Here the fingers left off drumming, and two great tears were brushed off, one from each eye with each hand, child’s fashion. But the next moment the fingers were at work again, as if only whilst they were moving the tongue could speak.
“The noble signor, your son,” said the little woman, looking trustfully from one to the other of the old couple, while a bright blush shone through her brown skin, “he often came to see me before that, always in the evening, when the sun was warm and yellow all through my little studio, and the music was swelling my heart, and I could play out grand with all my soul; then he used to come and say, ‘Hurry, little Lisa, and play better, better still. I have work for you to do by-and-by.’ Sometimes he said, ‘Brava!’ and sometimes he said ‘Eccellentissima!’ but one night last week he came to me and said, ‘It is enough. Will you swear to do my bidding, whatever it may be?’
“Here the black eyes fell. And I said, ‘Yes.’
“And he said, ‘Now you are my betrothed.’
“And I said, ‘Yes.’
“And he said, ‘Pack up your music, little Lisa, and go off to England to my English father and mother, who have an organ in their house which must be played upon. If they refuse to let you play, tell them I sent you, and they will give you leave. You must play all day, and you must get up in the night and play. You must never tire. You are my betrothed, and you have sworn to do my work.’ I said, ‘Shall I see you there, signor?’
“And he said, ‘Yes, you shall see me there.’
“I said, ‘I will keep my vow, signor.’ And so, sir and madam, I am come.”
The soft foreign voice left off talking, the fingers left off thrumming on the chair, and the little stranger gazed in dismay at her auditors, both pale with agitation.
“You are deceived. You make a mistake,” said they in one breath.
“Our son—” began Mistress Hurly, but her mouth twitched, her voice broke, and she looked piteously towards her husband.

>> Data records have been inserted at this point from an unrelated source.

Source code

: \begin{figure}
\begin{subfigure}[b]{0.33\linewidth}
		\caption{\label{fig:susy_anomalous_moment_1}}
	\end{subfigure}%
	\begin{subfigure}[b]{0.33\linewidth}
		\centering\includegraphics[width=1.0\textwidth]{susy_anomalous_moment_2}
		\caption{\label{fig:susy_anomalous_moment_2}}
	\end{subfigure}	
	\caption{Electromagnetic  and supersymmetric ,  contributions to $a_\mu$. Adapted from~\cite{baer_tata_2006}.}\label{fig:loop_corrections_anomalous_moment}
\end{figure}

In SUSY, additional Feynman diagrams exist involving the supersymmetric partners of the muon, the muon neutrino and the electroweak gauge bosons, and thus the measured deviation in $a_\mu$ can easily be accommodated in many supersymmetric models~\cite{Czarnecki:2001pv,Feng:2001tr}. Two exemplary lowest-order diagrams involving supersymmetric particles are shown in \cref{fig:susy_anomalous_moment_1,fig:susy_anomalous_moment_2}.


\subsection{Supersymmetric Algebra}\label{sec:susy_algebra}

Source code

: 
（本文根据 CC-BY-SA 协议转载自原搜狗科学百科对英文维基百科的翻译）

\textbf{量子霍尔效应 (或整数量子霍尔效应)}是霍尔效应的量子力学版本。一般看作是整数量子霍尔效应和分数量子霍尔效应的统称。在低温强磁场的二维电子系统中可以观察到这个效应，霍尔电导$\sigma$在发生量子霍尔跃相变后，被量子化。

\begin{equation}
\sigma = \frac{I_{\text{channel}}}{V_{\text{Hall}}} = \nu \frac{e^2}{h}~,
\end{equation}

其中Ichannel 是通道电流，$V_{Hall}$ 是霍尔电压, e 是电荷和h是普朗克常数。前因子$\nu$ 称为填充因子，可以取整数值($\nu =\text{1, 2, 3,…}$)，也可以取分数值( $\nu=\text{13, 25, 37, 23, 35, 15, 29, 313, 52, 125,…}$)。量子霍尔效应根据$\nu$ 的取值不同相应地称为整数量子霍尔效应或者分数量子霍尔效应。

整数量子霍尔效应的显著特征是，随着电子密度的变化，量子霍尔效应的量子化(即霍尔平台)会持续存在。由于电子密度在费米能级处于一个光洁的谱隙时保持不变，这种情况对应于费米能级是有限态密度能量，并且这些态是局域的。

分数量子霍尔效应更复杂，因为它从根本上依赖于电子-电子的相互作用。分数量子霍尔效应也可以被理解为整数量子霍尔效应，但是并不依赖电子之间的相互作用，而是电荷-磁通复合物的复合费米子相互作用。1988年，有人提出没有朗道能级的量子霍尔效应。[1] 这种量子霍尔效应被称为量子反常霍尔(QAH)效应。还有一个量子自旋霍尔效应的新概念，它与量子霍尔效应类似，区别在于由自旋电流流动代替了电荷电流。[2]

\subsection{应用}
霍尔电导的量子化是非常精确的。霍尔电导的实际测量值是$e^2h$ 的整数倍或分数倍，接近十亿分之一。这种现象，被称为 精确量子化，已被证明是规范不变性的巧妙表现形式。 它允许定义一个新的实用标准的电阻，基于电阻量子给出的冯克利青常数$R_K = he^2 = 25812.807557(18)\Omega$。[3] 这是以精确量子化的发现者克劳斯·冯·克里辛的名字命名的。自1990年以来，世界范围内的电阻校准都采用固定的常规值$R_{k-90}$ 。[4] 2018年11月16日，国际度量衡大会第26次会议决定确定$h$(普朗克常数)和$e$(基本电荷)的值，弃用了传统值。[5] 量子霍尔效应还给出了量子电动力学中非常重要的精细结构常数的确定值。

“Our son,” said the squire, making an effort to conquer the quavering in his voice, “our son is long dead.”
“Nay, nay,” said the little foreigner. “If you have thought him dead have good cheer, dear sir and madam. He is alive; he is well, and strong, and handsome. But one, two, three, four, five (on the fingers) days ago he stood by my side.”

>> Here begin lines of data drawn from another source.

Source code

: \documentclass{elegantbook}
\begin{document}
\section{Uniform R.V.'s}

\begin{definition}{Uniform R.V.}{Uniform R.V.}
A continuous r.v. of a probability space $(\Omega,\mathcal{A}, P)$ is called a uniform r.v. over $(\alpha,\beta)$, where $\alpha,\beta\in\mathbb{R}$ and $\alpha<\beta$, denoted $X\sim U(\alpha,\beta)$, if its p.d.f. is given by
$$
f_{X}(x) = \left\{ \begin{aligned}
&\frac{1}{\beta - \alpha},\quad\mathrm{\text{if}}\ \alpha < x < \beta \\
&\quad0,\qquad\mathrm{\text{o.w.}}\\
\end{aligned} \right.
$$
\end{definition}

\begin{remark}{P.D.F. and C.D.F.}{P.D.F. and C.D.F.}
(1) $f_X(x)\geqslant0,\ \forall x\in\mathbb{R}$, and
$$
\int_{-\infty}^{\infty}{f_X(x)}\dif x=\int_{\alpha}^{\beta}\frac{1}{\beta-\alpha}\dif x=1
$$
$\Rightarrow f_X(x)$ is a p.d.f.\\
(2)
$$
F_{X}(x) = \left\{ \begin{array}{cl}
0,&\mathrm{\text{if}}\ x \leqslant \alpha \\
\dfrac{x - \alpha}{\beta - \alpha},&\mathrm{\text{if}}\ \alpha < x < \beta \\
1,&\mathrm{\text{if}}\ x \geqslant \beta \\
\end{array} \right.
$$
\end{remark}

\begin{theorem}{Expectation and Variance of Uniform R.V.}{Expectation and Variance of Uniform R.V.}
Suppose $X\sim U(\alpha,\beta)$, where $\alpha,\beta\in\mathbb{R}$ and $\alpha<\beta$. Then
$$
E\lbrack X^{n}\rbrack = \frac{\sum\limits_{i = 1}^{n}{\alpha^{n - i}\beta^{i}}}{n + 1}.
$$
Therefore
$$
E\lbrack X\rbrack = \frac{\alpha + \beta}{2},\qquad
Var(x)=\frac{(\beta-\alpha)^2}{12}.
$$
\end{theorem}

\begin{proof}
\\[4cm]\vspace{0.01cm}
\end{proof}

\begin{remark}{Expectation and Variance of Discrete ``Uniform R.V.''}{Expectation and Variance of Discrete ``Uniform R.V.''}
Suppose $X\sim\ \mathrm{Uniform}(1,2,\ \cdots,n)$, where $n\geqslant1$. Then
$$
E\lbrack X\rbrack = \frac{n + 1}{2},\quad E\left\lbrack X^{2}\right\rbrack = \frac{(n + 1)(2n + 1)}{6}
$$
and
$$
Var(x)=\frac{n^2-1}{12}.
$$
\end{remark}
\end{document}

“It is some strange mistake, some wonderful coincidence!” said the mistress and master of Hurly Burly.
“Let us take her to the gallery,” murmured the mother of this son who was thus dead and alive. “There is yet light to see the pictures. She will not know his portrait.”
The bewildered wife and husband led their strange visitor away to a long gloomy room at the west side of the house, where the faint gleams from the darkening sky still lingered on the portraits of the Hurly family.

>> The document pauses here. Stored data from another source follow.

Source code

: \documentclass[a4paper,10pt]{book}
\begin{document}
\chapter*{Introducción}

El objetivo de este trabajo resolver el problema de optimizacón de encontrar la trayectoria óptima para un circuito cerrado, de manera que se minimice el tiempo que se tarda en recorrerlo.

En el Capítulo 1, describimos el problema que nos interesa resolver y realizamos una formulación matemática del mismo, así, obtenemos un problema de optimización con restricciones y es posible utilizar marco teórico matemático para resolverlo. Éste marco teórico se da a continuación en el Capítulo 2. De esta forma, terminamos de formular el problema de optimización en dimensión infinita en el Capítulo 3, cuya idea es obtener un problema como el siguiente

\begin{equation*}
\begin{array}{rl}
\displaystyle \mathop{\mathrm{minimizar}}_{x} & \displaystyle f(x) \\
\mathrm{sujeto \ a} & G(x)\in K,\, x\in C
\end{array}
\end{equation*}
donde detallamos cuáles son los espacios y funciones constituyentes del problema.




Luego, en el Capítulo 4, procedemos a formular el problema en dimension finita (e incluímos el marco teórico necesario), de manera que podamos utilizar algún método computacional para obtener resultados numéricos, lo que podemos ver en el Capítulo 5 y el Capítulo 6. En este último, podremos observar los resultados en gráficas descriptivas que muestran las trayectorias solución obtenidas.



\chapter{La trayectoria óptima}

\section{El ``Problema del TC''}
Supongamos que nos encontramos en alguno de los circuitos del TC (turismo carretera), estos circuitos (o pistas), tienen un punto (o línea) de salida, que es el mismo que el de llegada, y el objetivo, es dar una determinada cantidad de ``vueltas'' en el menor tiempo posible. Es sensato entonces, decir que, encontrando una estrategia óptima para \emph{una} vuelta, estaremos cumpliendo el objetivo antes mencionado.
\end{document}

“Doubtless he is like this,” said the squire, pointing to a fair-haired young man with a mild face, a brother of his own who had been lost at sea.
But Lisa shook her head, and went softly on tiptoe from one picture to another, peering into the canvas, and still turning away troubled. But at last a shriek of delight startled the shadowy chamber.
“Ah, here he is! See, here he is, the noble signor, the beautiful signor, not half so handsome as he looked five days ago, when talking to poor little Lisa! Dear sir and madam, you are now content. Now take me to the organ, that I may commence to do his bidding at once.”
The mistress of Hurly Burly clung fast by her husband’s arm.
“How old are you, girl?” she said faintly.
“Eighteen,” said the visitor impatiently, moving towards the door.
“And my son has been dead for twenty years!” said his mother, and swooned on her husband’s breast.